Koad ar Vouster

Suivez le moine de Koad ar Vouster

Koad ar Vouster, « Le bois du monastère » est le nom d’un bois situé sur la commune de Landeleau, entre le Canal de Nantes à Brest et la route de Plonévez-du-Faou. A partir du Presbital Kozh, il faut quelques minutes pour se rendre à pied jusqu'au circuit de randonnée. L’association Oaled Landelo souhaite en faire un sentier d’interprétation pour mettre en valeur son riche patrimoine naturel et historique, en s'appuyant notamment sur les travaux de microtoponymie et d'histoire locale réalisés par Geneviève Fichou à partir du cadastre Napoléon.

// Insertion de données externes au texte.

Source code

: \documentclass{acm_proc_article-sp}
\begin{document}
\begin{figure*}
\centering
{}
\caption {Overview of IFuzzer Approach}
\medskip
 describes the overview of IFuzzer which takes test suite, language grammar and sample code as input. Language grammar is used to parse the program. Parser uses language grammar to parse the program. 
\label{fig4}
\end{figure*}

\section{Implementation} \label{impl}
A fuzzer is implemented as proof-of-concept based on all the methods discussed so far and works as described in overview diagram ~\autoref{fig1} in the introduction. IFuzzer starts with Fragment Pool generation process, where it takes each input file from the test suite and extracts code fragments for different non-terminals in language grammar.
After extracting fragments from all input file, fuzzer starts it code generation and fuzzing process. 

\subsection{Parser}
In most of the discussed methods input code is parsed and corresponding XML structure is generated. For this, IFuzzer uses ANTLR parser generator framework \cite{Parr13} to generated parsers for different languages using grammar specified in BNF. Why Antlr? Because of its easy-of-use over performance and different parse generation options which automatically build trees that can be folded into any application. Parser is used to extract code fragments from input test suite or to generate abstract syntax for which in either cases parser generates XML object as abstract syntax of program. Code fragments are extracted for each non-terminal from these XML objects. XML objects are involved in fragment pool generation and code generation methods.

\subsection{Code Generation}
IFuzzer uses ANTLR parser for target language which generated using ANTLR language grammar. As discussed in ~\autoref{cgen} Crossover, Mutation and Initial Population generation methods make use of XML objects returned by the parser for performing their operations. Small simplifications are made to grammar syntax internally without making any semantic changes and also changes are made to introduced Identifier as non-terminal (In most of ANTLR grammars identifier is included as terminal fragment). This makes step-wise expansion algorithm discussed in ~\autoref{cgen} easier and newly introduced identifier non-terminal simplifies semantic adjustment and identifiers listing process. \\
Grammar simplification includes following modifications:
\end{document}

Un balisage en panneaux d’ardoise a été réalisé à l’automne 2014. Mi-mars 2015, le sentier a été visité par Sylvestre Boichard, animateur de l’EPAGA (Etablissement Public d'Aménagement et de Gestion du bassin versant  de l'Aulne), pour qui « Le site se prête parfaitement à une découverte du patrimoine naturel breton typique ».

Pont Trapier

Ruine d'une maison de charbonnier ou de mendiant, Koad ar Vouster en Landeleau

Le sentier emprunte l’ancienne route de Landeleau à Plonévez-du-Faou, encore utilisée au début du 20ème siècle, juste après la Grande Guerre. La petite maison en ruines au bord du chemin abritait peut-être un charbonnier ou une famille pauvre. Aujourd’hui, il est probable qu’elle donne refuge à des escargots de Quimper. Nous avons pour projet de l’aménager et d’y installer des panneaux explicatifs. Elle marquera le début du sentier.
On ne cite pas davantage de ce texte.